## ABOUT THIS EXERCISE
Without changing a word, repeat the data, and include no pictures.
··· GIVEN DATA ···
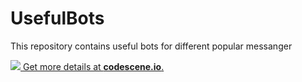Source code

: # UsefulBots
This repository contains useful bots for different popular messanger

[![](https://codescene.io/projects/3487/status.svg) Get more details at **codescene.io**.](https://codescene.io/projects/3487/jobs/latest-successful/results)
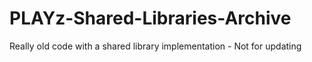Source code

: PLAYz-Shared-Libraries-Archive
==============================

Really old code with a shared library implementation - Not for updating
···
## OUTPUT OF THE EXERCISE
Source code

: # UsefulBots
This repository contains useful bots for different popular messanger

[![](https://codescene.io/projects/3487/status.svg) Get more details at **codescene.io**.](https://codescene.io/projects/3487/jobs/latest-successful/results)
Source code

: PLAYz-Shared-Libraries-Archive
==============================

Really old code with a shared library implementation - Not for updating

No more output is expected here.